Dataset records:
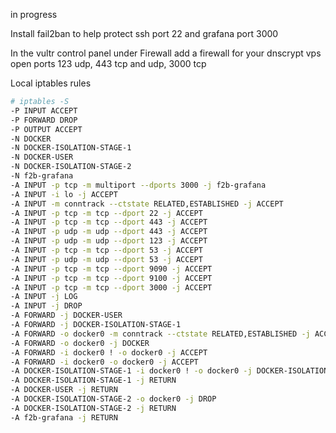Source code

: in progress

Install fail2ban to help protect ssh port 22 and grafana port 3000

In the vultr control panel under Firewall
add a firewall for your dnscrypt vps
open ports 123 udp, 443 tcp and udp, 3000 tcp

Local iptables rules
```sh
# iptables -S
-P INPUT ACCEPT
-P FORWARD DROP
-P OUTPUT ACCEPT
-N DOCKER
-N DOCKER-ISOLATION-STAGE-1
-N DOCKER-USER
-N DOCKER-ISOLATION-STAGE-2
-N f2b-grafana
-A INPUT -p tcp -m multiport --dports 3000 -j f2b-grafana
-A INPUT -i lo -j ACCEPT
-A INPUT -m conntrack --ctstate RELATED,ESTABLISHED -j ACCEPT
-A INPUT -p tcp -m tcp --dport 22 -j ACCEPT
-A INPUT -p tcp -m tcp --dport 443 -j ACCEPT
-A INPUT -p udp -m udp --dport 443 -j ACCEPT
-A INPUT -p udp -m udp --dport 123 -j ACCEPT
-A INPUT -p tcp -m tcp --dport 53 -j ACCEPT
-A INPUT -p udp -m udp --dport 53 -j ACCEPT
-A INPUT -p tcp -m tcp --dport 9090 -j ACCEPT
-A INPUT -p tcp -m tcp --dport 9100 -j ACCEPT
-A INPUT -p tcp -m tcp --dport 3000 -j ACCEPT
-A INPUT -j LOG
-A INPUT -j DROP
-A FORWARD -j DOCKER-USER
-A FORWARD -j DOCKER-ISOLATION-STAGE-1
-A FORWARD -o docker0 -m conntrack --ctstate RELATED,ESTABLISHED -j ACCEPT
-A FORWARD -o docker0 -j DOCKER
-A FORWARD -i docker0 ! -o docker0 -j ACCEPT
-A FORWARD -i docker0 -o docker0 -j ACCEPT
-A DOCKER-ISOLATION-STAGE-1 -i docker0 ! -o docker0 -j DOCKER-ISOLATION-STAGE-2
-A DOCKER-ISOLATION-STAGE-1 -j RETURN
-A DOCKER-USER -j RETURN
-A DOCKER-ISOLATION-STAGE-2 -o docker0 -j DROP
-A DOCKER-ISOLATION-STAGE-2 -j RETURN
-A f2b-grafana -j RETURN
```
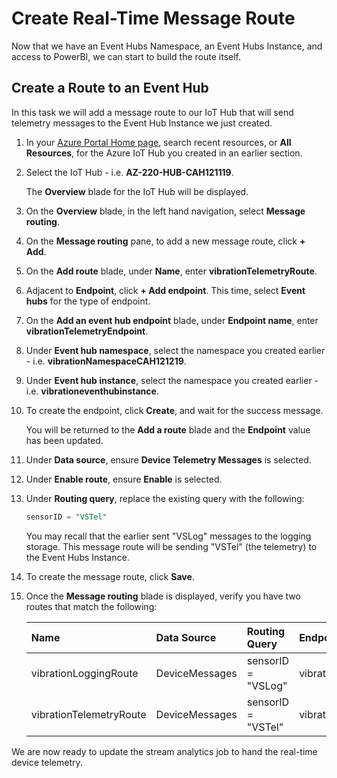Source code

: # Create Real-Time Message Route

Now that we have an Event Hubs Namespace, an Event Hubs Instance, and access to PowerBI, we can start to build the route itself.

## Create a Route to an Event Hub

In this task we will add a message route to our IoT Hub that will send telemetry messages to the Event Hub Instance we just created.

1. In your [Azure Portal Home page](https://portal.azure.com/#home), search recent resources, or **All Resources**, for the Azure IoT Hub you created in an earlier section.

1. Select the IoT Hub - i.e. **AZ-220-HUB-CAH121119**.

    The **Overview** blade for the IoT Hub will be displayed.

1. On the **Overview** blade, in the left hand navigation, select **Message routing**.

1. On the **Message routing** pane, to add a new message route, click **+ Add**.

1. On the **Add route** blade, under **Name**, enter **vibrationTelemetryRoute**.

1. Adjacent to **Endpoint**, click **+ Add endpoint**. This time, select **Event hubs** for the type of endpoint.

1. On the **Add an event hub endpoint** blade, under **Endpoint name**, enter **vibrationTelemetryEndpoint**.

1. Under **Event hub namespace**, select the namespace you created earlier - i.e. **vibrationNamespaceCAH121219**.

1. Under **Event hub instance**, select the namespace you created earlier - i.e. **vibrationeventhubinstance**.

1. To create the endpoint, click **Create**, and wait for the success message.

    You will be returned to the **Add a route** blade and the **Endpoint** value has been updated.

1. Under **Data source**, ensure **Device Telemetry Messages** is selected.

1. Under **Enable route**, ensure **Enable** is selected.

1. Under **Routing query**, replace the existing query with the following:

    ```sql
    sensorID = "VSTel"
    ```

    You may recall that the earlier sent "VSLog" messages to the logging storage. This message route will be sending "VSTel" (the telemetry) to the Event Hubs Instance.

1. To create the message route, click **Save**.

1. Once the **Message routing** blade is displayed, verify you have two routes that match the following:

    | Name | Data Source | Routing Query | Endpoint | Enabled |
    |:-----|:------------|:--------------|:---------|:--------|
    |vibrationLoggingRoute|DeviceMessages|sensorID = "VSLog"|vibrationLogEndpoint|true|
    |vibrationTelemetryRoute|DeviceMessages|sensorID = "VSTel"|vibrationTelemetryEndpoint|true|

We are now ready to update the stream analytics job to hand the real-time device telemetry.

Work request:
Look above for the line with "1. On the **Add route**" and the line with "1. On the **Add an". Write out those two lines and all the lines between them, exactly, and no others.

Solution:
1. On the **Add route** blade, under **Name**, enter **vibrationTelemetryRoute**.

1. Adjacent to **Endpoint**, click **+ Add endpoint**. This time, select **Event hubs** for the type of endpoint.

1. On the **Add an event hub endpoint** blade, under **Endpoint name**, enter **vibrationTelemetryEndpoint**.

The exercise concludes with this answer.